Nancie McDermott is a food writer and cooking teacher specializing in the cuisines of Southeast Asia. Find out more about Nancie at her website or her brand-new blog. You can find some of Nancie’s recipes online at Cookthink.com.

Sweet or salty?

Salty/Sweet. They’re friends.

Which ingredient(s) do you use most?

Fish sauce, palm sugar, cilantro, wild lime leaves, eggs, butter and vanilla (not all at once in the same dish).

What’s the cooking sound you most love?

Sizzle

What’s your favorite cooking smell?

It’s a tie between jasmine rice and bread; that little aroma-puff released when they’re just about done.



What are the qualities you most admire in a dish?

Stories — clues to its roots in people, places and time.

What is your most treasured possession in the kitchen?

The granite mortar and pestle I brought home from Thailand in 1978.

What is a dirty word in your kitchen?

The recently coined, apologetic term “full-fat” as a descriptor of a previously respectable definitive ingredient, as in “full-fat cream cheese.” There’s cream cheese and then there’s “low-fat” or “2 percent” or “barely-there” cream cheese, or whatever we wish to express. But don’t go revising the real thing.

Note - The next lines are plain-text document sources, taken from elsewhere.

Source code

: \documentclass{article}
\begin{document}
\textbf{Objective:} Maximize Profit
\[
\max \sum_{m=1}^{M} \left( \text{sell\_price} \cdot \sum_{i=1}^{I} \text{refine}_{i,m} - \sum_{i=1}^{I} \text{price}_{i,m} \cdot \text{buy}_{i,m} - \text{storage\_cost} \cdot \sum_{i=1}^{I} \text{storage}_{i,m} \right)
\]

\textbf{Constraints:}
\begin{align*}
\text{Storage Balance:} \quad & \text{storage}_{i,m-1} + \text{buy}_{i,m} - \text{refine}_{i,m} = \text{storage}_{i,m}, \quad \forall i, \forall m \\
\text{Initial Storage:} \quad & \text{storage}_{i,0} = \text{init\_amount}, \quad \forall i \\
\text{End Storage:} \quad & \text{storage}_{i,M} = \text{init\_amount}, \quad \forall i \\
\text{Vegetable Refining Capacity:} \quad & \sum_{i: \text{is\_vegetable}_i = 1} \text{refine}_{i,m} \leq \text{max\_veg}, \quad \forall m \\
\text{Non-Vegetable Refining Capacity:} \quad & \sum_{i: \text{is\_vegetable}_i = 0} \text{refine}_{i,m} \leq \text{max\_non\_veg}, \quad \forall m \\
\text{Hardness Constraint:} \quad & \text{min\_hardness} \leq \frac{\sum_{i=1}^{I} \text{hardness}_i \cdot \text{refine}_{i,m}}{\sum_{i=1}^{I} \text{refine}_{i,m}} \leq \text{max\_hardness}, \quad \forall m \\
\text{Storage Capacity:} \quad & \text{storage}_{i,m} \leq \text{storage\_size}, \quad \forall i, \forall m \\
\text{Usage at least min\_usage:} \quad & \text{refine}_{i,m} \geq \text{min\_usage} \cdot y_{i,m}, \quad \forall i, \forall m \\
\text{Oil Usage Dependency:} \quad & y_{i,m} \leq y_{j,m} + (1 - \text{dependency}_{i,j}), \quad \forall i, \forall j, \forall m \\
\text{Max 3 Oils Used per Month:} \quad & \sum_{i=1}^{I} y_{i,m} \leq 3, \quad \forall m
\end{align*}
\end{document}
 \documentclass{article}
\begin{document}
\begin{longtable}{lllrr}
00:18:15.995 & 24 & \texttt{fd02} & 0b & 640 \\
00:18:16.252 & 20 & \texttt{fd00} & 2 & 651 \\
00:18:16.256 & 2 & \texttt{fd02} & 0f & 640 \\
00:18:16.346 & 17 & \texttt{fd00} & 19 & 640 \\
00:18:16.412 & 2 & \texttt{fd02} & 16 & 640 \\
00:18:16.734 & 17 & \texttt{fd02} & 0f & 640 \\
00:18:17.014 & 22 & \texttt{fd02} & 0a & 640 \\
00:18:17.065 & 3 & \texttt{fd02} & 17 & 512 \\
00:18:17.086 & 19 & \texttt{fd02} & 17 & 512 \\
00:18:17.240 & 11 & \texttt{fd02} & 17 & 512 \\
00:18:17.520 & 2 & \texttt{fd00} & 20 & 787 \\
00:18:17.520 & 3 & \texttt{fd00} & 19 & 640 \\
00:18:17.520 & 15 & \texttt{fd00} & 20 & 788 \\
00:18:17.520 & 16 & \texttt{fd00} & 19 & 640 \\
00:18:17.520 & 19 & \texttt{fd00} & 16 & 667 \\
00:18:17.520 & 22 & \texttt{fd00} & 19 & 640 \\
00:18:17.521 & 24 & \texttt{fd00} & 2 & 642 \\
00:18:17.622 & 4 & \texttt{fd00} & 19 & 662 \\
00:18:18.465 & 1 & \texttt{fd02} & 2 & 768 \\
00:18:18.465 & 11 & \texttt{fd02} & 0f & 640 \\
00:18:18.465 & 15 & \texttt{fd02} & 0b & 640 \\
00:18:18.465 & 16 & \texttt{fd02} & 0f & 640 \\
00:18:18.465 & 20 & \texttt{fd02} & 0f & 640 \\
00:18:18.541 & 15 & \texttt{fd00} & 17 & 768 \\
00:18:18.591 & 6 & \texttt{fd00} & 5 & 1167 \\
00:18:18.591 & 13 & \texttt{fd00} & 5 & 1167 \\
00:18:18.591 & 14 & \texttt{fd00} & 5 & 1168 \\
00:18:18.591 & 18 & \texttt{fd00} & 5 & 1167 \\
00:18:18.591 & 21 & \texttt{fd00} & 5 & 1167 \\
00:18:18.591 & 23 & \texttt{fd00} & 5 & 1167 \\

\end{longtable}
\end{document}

What are afraid to do in the kitchen?

Not make enough food; run out of food and leave guests hungry and unsatisfied. This I learned at my grandmother’s elbow; part of why I adore and am brilliant at using leftovers, at re-presenting food. Also abhor wasting food — this fear is the source of many tasty practical dishes I do believe.

Have you ever lost your appetite for a food you once loved?

Nope. Never. Not once.

Have you ever had a change of heart involving a food you once disliked?

Lord, yes! Lima beans, pimento cheese, tuna fish sandwiches, artisan bread (I’m from the South, home of biscuits, cornbread and dinner rolls, so at first, bless my little heart, I thought it was stale).



If you could choose one historical or living cook to make you a meal right now, who and what would it be?

It’s a tie between Mrs. Abby Fisher, author of What Mrs. Fisher Knows about Old Southern Cooking and Dr. George Washington Carver.

Which living cook do you most admire/despise?

Most admired: Leah Chase, chef/owner of Dooky Chase Restaurant, in New Orleans, Louisiana, author of And Still I Cook and the Dooky Chase Cookbook.

Which food website/blog would you be lost without?

You mean besides Cookthink, right? That would be a tie between, no, make that among:
101 Cookbooks, Orangette, Viet World Kitchen, Eating Asia, Austin Bush, the Food Time Line
(I am forcing myself to stop at six, even though nine is my lucky number).



Who are your favorite cookbook authors/food writers?

In alphabetical order: Brett Anderson; Anthony Bourdain; Naomi Duguid and Jeffrey Alford; Mildred Council (Mama Dip); John T. Edge; Jessica Harris; Srisamon Kongpan; Edna Lewis; Andrea Nguyen; John Martin Taylor; Jess Thomson; Barbara Tropp.

What is your favorite food-related word?

Spoon

What is your favorite food-related scene from literature or the movies?

End of Big Night where the brothers eat in silence after a huge fight.

What’s your favorite food-shopping errand or journey?

Going to an upcountry market in a place where mass-production and food-biz hasn’t taken hold of the human food world.



To which country would you move for the food?

Thailand, Vietnam, China, Mexico, India

What’s your standard outfit in the kitchen?

Something that can get dirty — no aprons unless I’m teaching a class and have to present “respectable!”

If heaven exists, what do you hope they have on the menu?

Biscuits; skillet cornbread; Mama Dip’s fried chicken; Dooky Chase’s grits and grillades; Miss Louise’s lemon poundcake; my grandmother’s coconut cake and blackberry roll; sweet potato pie; foie gras; God’s five top French cheeses; Thai kanom jeen; kao soi; gaeng kio wahn gai; gaeng mussamun neua; nahm prik gapi; nahm prik plah tu; jasmine rice; sashimi; miso soup; oyako donburi; Taiwanese pork belly; sah poh nung (pickled radish omelet); jook with sweet potatoes; and Peking Duck.



If you came back as a fruit or a vegetable, which one would it be (and why)?

Wild persimmons and blackberries in the American south — wild, wonderful, mobile, adaptable, persistent and a source of seasonal pleasure and delight for all kinds of creatures.

What are you craving right now?

Paht Thai from the shop that served only that, in Nakhon Sawan, Thailand, where I first ate it as a Peace Corps trainee in 1975.